BEGIN

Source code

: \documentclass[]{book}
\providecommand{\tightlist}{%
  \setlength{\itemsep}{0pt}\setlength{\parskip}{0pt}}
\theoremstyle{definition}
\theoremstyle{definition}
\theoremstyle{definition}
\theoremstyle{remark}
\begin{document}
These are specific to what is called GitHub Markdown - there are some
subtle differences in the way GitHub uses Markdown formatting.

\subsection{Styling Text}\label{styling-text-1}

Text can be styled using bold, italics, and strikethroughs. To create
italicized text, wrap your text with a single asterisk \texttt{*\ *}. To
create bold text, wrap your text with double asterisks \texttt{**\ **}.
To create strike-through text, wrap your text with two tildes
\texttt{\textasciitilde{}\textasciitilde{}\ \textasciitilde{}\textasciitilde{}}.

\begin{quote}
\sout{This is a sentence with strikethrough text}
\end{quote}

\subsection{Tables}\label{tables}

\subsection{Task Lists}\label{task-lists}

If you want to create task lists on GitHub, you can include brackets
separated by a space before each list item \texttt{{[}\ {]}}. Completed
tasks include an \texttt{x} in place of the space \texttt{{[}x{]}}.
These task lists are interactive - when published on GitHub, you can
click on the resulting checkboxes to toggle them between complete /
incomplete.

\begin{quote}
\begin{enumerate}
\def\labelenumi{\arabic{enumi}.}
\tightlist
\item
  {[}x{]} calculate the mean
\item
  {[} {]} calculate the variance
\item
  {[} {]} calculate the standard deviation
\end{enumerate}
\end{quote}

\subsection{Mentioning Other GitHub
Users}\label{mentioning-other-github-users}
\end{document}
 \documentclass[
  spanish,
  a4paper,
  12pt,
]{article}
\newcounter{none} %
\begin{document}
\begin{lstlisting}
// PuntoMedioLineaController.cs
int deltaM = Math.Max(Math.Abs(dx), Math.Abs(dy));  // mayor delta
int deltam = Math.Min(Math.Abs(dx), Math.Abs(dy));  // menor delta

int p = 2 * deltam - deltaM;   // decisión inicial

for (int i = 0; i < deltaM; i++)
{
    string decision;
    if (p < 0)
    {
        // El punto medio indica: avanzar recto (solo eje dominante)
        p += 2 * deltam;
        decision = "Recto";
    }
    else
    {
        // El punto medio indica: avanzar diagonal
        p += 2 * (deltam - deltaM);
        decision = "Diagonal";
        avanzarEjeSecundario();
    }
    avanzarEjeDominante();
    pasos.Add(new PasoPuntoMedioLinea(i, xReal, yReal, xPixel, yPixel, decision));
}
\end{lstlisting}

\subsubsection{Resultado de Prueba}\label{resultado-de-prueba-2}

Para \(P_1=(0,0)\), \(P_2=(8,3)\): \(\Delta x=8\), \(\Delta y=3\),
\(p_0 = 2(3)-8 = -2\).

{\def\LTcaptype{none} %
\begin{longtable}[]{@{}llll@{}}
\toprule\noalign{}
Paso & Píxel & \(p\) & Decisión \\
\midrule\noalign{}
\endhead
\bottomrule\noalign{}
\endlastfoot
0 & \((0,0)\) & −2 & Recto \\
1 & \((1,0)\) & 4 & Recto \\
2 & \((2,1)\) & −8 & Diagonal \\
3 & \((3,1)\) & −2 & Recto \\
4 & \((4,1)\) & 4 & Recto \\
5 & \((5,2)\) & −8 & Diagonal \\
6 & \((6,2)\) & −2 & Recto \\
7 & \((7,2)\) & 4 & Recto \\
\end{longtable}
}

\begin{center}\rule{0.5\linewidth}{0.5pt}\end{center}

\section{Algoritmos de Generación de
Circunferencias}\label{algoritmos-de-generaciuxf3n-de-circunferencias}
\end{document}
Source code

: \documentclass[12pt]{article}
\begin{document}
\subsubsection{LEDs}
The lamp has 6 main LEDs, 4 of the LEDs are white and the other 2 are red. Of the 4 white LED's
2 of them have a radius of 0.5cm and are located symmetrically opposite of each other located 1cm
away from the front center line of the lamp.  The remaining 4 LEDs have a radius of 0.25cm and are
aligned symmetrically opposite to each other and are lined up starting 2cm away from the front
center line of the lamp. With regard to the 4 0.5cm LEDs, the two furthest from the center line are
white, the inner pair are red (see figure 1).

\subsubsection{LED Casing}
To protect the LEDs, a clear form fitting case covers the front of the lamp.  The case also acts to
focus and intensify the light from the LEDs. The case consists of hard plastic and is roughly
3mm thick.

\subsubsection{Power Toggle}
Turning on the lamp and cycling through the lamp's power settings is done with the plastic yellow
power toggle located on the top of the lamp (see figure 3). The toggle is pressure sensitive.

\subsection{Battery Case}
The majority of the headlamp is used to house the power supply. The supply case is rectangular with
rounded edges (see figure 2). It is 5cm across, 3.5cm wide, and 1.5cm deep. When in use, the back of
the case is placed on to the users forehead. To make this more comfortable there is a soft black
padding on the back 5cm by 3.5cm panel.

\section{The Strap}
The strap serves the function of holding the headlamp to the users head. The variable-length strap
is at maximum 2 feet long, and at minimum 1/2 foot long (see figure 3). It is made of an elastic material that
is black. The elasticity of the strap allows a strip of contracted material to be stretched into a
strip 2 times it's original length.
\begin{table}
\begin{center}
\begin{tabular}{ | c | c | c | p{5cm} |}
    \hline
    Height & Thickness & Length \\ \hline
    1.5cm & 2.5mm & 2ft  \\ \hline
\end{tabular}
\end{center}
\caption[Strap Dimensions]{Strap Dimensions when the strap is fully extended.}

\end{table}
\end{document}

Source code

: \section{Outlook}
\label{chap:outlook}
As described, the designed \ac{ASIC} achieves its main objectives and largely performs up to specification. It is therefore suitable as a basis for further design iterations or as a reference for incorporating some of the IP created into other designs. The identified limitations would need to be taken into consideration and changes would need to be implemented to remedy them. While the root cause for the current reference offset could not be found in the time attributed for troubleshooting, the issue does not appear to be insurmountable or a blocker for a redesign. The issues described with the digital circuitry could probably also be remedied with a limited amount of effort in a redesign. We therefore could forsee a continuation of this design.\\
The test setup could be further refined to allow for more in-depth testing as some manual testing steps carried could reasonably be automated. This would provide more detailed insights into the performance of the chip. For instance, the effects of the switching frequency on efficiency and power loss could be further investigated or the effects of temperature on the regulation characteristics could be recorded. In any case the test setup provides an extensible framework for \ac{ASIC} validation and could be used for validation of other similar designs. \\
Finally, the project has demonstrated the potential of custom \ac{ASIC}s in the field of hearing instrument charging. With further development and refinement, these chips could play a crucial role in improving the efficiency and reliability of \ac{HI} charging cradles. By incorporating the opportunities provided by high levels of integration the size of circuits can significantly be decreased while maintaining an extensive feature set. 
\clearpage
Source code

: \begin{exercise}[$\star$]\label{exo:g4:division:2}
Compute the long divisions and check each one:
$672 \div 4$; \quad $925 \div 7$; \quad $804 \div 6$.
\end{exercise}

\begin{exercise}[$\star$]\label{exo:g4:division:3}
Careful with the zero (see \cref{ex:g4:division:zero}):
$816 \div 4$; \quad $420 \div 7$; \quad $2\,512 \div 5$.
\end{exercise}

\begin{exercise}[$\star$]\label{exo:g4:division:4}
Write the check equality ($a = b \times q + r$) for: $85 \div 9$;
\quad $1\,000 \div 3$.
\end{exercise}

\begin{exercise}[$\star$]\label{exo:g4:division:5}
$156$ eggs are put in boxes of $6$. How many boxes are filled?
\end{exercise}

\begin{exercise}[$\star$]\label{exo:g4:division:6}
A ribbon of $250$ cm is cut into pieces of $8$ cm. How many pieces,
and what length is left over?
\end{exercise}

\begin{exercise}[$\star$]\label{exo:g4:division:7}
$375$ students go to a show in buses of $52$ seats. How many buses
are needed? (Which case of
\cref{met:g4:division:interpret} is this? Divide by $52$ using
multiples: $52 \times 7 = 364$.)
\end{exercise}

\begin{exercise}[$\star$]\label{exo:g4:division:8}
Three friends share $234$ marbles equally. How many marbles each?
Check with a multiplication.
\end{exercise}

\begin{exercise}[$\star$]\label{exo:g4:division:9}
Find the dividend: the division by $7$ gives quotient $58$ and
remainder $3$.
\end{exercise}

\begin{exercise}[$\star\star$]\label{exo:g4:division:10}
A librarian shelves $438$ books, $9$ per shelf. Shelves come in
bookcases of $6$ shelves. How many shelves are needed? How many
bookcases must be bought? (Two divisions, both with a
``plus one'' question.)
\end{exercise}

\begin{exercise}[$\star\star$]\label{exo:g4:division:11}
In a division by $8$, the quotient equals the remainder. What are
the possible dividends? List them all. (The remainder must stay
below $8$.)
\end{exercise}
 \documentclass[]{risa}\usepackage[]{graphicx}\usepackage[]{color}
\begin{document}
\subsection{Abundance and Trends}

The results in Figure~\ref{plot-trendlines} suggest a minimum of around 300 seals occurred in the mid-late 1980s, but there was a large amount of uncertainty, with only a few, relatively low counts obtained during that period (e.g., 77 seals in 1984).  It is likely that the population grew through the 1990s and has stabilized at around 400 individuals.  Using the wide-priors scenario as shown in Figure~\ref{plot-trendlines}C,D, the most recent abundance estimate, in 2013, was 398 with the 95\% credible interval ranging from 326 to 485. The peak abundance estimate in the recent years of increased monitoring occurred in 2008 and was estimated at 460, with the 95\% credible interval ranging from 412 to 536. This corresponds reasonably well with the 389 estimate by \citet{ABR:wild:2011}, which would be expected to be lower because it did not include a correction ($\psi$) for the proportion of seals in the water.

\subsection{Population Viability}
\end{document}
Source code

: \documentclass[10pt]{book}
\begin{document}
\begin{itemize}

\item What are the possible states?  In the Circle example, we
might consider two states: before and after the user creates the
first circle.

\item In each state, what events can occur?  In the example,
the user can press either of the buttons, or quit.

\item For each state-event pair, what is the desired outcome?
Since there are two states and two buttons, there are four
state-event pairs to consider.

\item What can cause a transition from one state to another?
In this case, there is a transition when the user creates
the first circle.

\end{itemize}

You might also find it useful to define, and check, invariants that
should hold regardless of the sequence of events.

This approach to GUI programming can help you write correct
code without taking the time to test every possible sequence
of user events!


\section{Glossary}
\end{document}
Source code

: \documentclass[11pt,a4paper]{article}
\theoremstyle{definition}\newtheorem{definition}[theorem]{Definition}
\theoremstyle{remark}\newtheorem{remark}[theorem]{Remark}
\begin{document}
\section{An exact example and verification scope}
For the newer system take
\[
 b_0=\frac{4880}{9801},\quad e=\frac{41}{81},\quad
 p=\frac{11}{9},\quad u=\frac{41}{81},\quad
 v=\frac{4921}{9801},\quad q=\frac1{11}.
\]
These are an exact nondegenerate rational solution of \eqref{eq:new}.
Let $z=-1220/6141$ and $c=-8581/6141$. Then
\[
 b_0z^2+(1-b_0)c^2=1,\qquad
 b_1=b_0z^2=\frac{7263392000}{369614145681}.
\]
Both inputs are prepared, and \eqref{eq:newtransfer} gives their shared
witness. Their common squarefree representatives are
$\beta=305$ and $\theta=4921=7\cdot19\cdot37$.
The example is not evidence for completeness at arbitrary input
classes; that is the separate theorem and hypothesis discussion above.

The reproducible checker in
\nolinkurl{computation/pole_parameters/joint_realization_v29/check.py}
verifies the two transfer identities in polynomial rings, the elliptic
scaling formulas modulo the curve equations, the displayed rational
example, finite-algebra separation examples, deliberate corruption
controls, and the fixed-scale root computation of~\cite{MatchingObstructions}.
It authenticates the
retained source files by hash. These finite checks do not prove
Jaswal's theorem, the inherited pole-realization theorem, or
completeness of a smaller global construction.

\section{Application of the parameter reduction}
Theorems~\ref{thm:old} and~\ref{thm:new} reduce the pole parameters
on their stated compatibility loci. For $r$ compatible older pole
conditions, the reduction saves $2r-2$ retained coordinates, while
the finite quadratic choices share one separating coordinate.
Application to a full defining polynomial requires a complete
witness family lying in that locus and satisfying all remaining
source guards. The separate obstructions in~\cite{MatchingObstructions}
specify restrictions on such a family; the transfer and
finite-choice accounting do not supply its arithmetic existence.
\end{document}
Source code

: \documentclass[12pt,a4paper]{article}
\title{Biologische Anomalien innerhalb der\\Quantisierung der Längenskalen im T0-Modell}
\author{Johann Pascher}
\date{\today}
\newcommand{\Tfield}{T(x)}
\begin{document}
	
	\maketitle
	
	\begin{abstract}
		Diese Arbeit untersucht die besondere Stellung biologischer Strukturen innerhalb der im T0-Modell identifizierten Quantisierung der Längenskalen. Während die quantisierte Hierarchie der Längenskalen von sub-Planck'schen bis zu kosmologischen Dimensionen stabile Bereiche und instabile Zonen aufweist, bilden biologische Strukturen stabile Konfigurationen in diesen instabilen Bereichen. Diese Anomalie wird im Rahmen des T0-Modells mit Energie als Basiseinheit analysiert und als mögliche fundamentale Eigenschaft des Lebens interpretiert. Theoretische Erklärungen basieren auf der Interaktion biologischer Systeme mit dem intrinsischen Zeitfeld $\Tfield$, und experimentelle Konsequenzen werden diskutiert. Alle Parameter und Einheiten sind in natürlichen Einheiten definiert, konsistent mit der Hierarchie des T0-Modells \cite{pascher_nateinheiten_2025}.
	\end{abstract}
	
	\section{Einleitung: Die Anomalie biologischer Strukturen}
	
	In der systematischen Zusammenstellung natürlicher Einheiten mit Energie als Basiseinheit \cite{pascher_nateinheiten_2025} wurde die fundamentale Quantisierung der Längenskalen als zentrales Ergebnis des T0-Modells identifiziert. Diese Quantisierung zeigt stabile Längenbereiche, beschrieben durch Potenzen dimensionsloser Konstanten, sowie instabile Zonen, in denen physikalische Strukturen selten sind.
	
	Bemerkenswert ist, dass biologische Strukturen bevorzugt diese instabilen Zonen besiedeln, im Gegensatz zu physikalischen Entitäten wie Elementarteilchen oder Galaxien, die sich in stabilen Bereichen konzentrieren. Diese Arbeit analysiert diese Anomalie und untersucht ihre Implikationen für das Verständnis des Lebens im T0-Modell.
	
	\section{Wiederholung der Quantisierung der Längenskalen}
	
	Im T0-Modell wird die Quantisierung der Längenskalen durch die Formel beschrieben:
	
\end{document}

END

WORK TO BE COMPLETED:
Wherever the word "biologischer" appears in the records above, copy that line.

RESULT BELOW:
		Diese Arbeit untersucht die besondere Stellung biologischer Strukturen innerhalb der im T0-Modell identifizierten Quantisierung der Längenskalen. Während die quantisierte Hierarchie der Längenskalen von sub-Planck'schen bis zu kosmologischen Dimensionen stabile Bereiche und instabile Zonen aufweist, bilden biologische Strukturen stabile Konfigurationen in diesen instabilen Bereichen. Diese Anomalie wird im Rahmen des T0-Modells mit Energie als Basiseinheit analysiert und als mögliche fundamentale Eigenschaft des Lebens interpretiert. Theoretische Erklärungen basieren auf der Interaktion biologischer Systeme mit dem intrinsischen Zeitfeld $\Tfield$, und experimentelle Konsequenzen werden diskutiert. Alle Parameter und Einheiten sind in natürlichen Einheiten definiert, konsistent mit der Hierarchie des T0-Modells \cite{pascher_nateinheiten_2025}.
	\section{Einleitung: Die Anomalie biologischer Strukturen}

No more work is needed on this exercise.